◆ WORK TASK
Copy the records below word for word. Stop after the line that contains "In this part of the assignment, compare".

Data items:

==================================================

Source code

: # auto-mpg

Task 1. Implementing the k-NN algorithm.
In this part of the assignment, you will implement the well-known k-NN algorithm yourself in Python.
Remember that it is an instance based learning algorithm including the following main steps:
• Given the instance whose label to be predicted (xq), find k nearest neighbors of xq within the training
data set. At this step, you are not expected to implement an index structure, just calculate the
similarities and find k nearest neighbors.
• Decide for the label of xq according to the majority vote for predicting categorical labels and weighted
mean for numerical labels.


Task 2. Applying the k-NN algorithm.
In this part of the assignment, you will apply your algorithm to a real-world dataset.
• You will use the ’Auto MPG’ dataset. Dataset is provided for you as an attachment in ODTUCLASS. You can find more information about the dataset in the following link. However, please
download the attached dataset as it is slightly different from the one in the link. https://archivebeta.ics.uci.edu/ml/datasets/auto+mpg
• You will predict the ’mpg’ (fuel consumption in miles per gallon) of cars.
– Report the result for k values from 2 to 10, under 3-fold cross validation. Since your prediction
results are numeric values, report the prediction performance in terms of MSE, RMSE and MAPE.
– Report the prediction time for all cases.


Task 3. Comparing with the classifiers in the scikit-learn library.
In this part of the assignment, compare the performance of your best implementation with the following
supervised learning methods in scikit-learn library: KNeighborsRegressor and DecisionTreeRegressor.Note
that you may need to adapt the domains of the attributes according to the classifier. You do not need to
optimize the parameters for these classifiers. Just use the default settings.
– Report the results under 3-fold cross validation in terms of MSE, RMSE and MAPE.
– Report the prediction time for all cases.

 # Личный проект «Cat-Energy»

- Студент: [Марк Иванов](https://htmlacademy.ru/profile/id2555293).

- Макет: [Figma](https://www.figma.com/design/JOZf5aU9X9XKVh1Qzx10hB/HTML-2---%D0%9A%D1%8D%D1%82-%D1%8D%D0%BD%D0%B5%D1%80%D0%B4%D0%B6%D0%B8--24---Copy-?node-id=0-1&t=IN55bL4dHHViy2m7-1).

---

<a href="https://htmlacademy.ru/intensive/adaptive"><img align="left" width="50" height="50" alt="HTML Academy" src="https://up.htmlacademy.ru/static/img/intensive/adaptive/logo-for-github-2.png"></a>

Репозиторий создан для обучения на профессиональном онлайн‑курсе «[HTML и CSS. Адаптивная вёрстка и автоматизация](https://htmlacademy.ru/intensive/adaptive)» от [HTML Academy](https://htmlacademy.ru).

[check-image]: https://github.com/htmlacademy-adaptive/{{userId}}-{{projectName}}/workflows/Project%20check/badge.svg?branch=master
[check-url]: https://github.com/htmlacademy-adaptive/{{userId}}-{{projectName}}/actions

==================================================

◆ REPLY TO THE EXERCISE
Source code

: # auto-mpg

Task 1. Implementing the k-NN algorithm.
In this part of the assignment, you will implement the well-known k-NN algorithm yourself in Python.
Remember that it is an instance based learning algorithm including the following main steps:
• Given the instance whose label to be predicted (xq), find k nearest neighbors of xq within the training
data set. At this step, you are not expected to implement an index structure, just calculate the
similarities and find k nearest neighbors.
• Decide for the label of xq according to the majority vote for predicting categorical labels and weighted
mean for numerical labels.


Task 2. Applying the k-NN algorithm.
In this part of the assignment, you will apply your algorithm to a real-world dataset.
• You will use the ’Auto MPG’ dataset. Dataset is provided for you as an attachment in ODTUCLASS. You can find more information about the dataset in the following link. However, please
download the attached dataset as it is slightly different from the one in the link. https://archivebeta.ics.uci.edu/ml/datasets/auto+mpg
• You will predict the ’mpg’ (fuel consumption in miles per gallon) of cars.
– Report the result for k values from 2 to 10, under 3-fold cross validation. Since your prediction
results are numeric values, report the prediction performance in terms of MSE, RMSE and MAPE.
– Report the prediction time for all cases.


Task 3. Comparing with the classifiers in the scikit-learn library.
In this part of the assignment, compare the performance of your best implementation with the following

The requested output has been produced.